Lucinda looked around. "Where're Mom and Dad?"

"They're going to the courthouse."

"What? Why?"

"Grandma Sandy called us up to discuss her will."

"What?"

"Pay attention, Runt. Geez," Rachel sighed. "She's got the Snags. She's not going to make it passed spring."

"Why didn't anyone tell me?" Lucinda asked as she shoved her sketchbook in her bag and zipped it up.

"Uh. Because you're so busy being clueless, I'll bet. Part of why we all went up is because Dad's schedule is going to get crazy and Mom's got to make major overtime hours to make the mortgage and--"

"WHAT!?" Lucinda felt her head spinning.

Rachel rolled her eyes. "Don't worry, Runt," she said as the left the train. "We've made it trhough this before."

"We've always been fine before!" Lucinda protested.

Rachel grabbed their bags and usheered her off the platform. "Sure, Luce. Sure."

***

"Alright," Lucinda said as she logged onto the conglom. She felt bad that life in the real world was going to pieces, but it was all stuff she could do nothing about. She knew writing was escapism, but it was all she had, and she'd made huge progress over the weekend.

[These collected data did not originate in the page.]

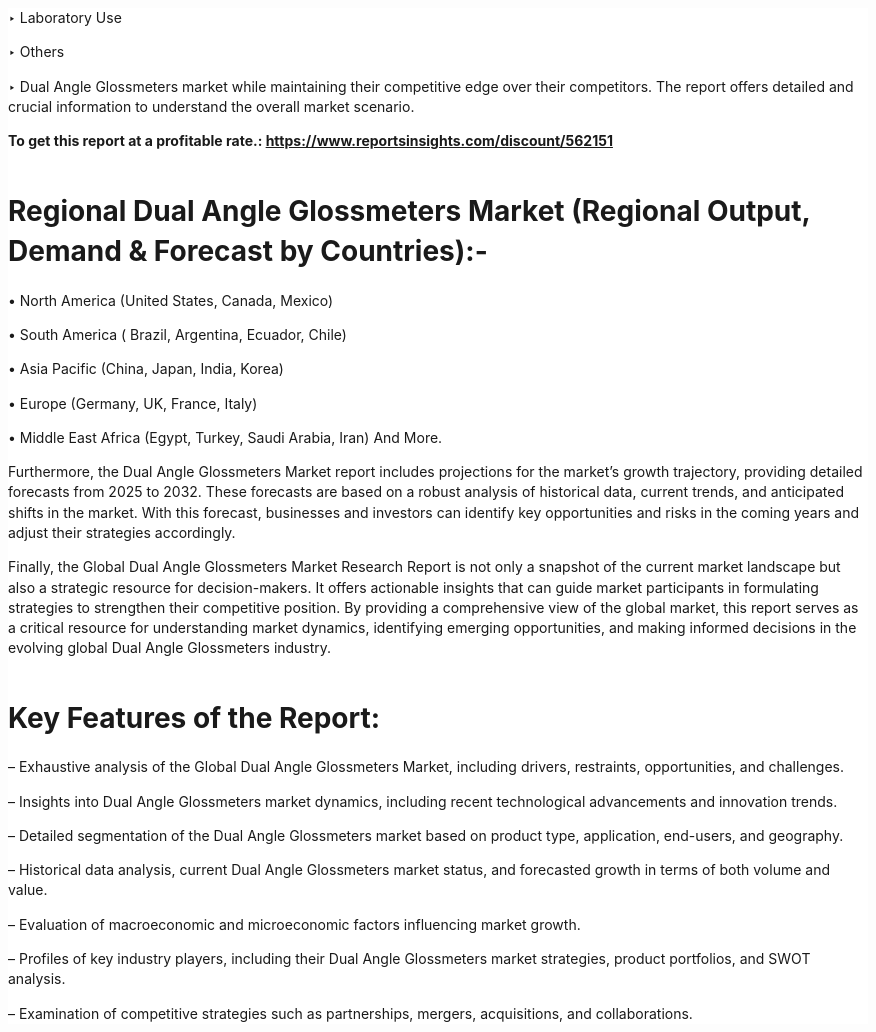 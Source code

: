    ‣ Laboratory Use

   ‣ Others

   ‣ Dual Angle Glossmeters market while maintaining their competitive edge over their competitors. The report offers detailed and crucial information to understand the overall market scenario.

<strong>To get this report at a profitable rate.: <a href=https://www.reportsinsights.com/discount/562151>https://www.reportsinsights.com/discount/562151</a></strong>

# <strong>Regional Dual Angle Glossmeters Market (Regional Output, Demand &amp; Forecast by Countries):-</strong>

• North America (United States, Canada, Mexico)

• South America ( Brazil, Argentina, Ecuador, Chile)

• Asia Pacific (China, Japan, India, Korea)

• Europe (Germany, UK, France, Italy)

• Middle East Africa (Egypt, Turkey, Saudi Arabia, Iran) And More.

Furthermore, the Dual Angle Glossmeters Market report includes projections for the market’s growth trajectory, providing detailed forecasts from 2025 to 2032. These forecasts are based on a robust analysis of historical data, current trends, and anticipated shifts in the market. With this forecast, businesses and investors can identify key opportunities and risks in the coming years and adjust their strategies accordingly.

Finally, the Global Dual Angle Glossmeters Market Research Report is not only a snapshot of the current market landscape but also a strategic resource for decision-makers. It offers actionable insights that can guide market participants in formulating strategies to strengthen their competitive position. By providing a comprehensive view of the global market, this report serves as a critical resource for understanding market dynamics, identifying emerging opportunities, and making informed decisions in the evolving global Dual Angle Glossmeters industry.

# <strong>Key Features of the Report:</strong>

– Exhaustive analysis of the Global Dual Angle Glossmeters Market, including drivers, restraints, opportunities, and challenges.

– Insights into Dual Angle Glossmeters market dynamics, including recent technological advancements and innovation trends.

– Detailed segmentation of the Dual Angle Glossmeters market based on product type, application, end-users, and geography.

– Historical data analysis, current Dual Angle Glossmeters market status, and forecasted growth in terms of both volume and value.

– Evaluation of macroeconomic and microeconomic factors influencing market growth.

– Profiles of key industry players, including their Dual Angle Glossmeters market strategies, product portfolios, and SWOT analysis.

– Examination of competitive strategies such as partnerships, mergers, acquisitions, and collaborations.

She opened her notebook, ready to trascribe it.

This... was chemistry.

This was... history. This was... ecology. This was... -- Where was her writing notebook!?

She searched all through her bag, then out in Rachel's skycar. She'd had it on the train and--

Oh no.

Oh NO!

She'd fallen asleep on the train, and Rachel had been talking to her and -- She must have left it there!

All her beautiful, wonderful writing! It was gone! Some stranger had probably found it and they were going to finish the story and publish it! Her beautiful story -- Gone forever!

"Okay, less panic," she said to herself. "There's still your progress on the conglom."

She forced herself to calm down, looked to the conglom display, and wanted to cry.

'We have detected a potential virus on this terminal. No reply was made by the users when contact attempted. All data has been wiped from this terminal. Please reinstal software. Have a nice day! :)'

Lucinda couldn't help but curse quietly to herself.

***

When Mom and Dad came home, they decided the conglom was not one of their priorities. And besides, it was Lucinda's terminal. There was no one else who used it. She put any viruses there. This was her punishment. No conglom for a month.

This meant no dragon. No story. No friends.

A month!

This wasn't fair!

Downstairs, Mom and Dad were fighting. Next door, Rachel's music was vibrating their wall.

Lucinda took a blank notebook and tried to write. Instead, she sketche dthe Punjaro palace out of boredom, frustration, longing, something.

"I wish I could write," she scribbled next to it. She flipped the page over. She sketched the Punjaro versions of her three friends -- Kate and Plam and Gavin. "I wish my parents weren't having a hard time."

On the next page, she sketched Amity. "I wish I could get a dragon."

On the next page, she sketched a Wishing Tree. "I wish my life was different."

Rachel's music turned off, doors slammed. Lucinda tried again to write. Nothing came.

Her proliffic creativity dried up.

She stared at the wishes in her sketches. She stared at the tree just across the room (If you could call it a tree...).

Maybe she could get a mindset and get something restarted.

She found red and purple markers, colored two pieces of an old, torn pillowcase, and tied them around the treebranches. They bowed sharply with the weight, and she snuck downstairs to the kitchen.

She turned on the gas stovetop.

"Punjaro, hear my wishes," she hissed. She tore the pages from her notebook, and one by one, lit them on fire.

She held them until the heat was too much, and she dropped them into the sink.

When she was done, she turned off the gas and washed the ashes down the drain. She still couldn't write, so she went to sleep, where she dreamed of wide, open green fields and the yellow sun in the bright blue sky.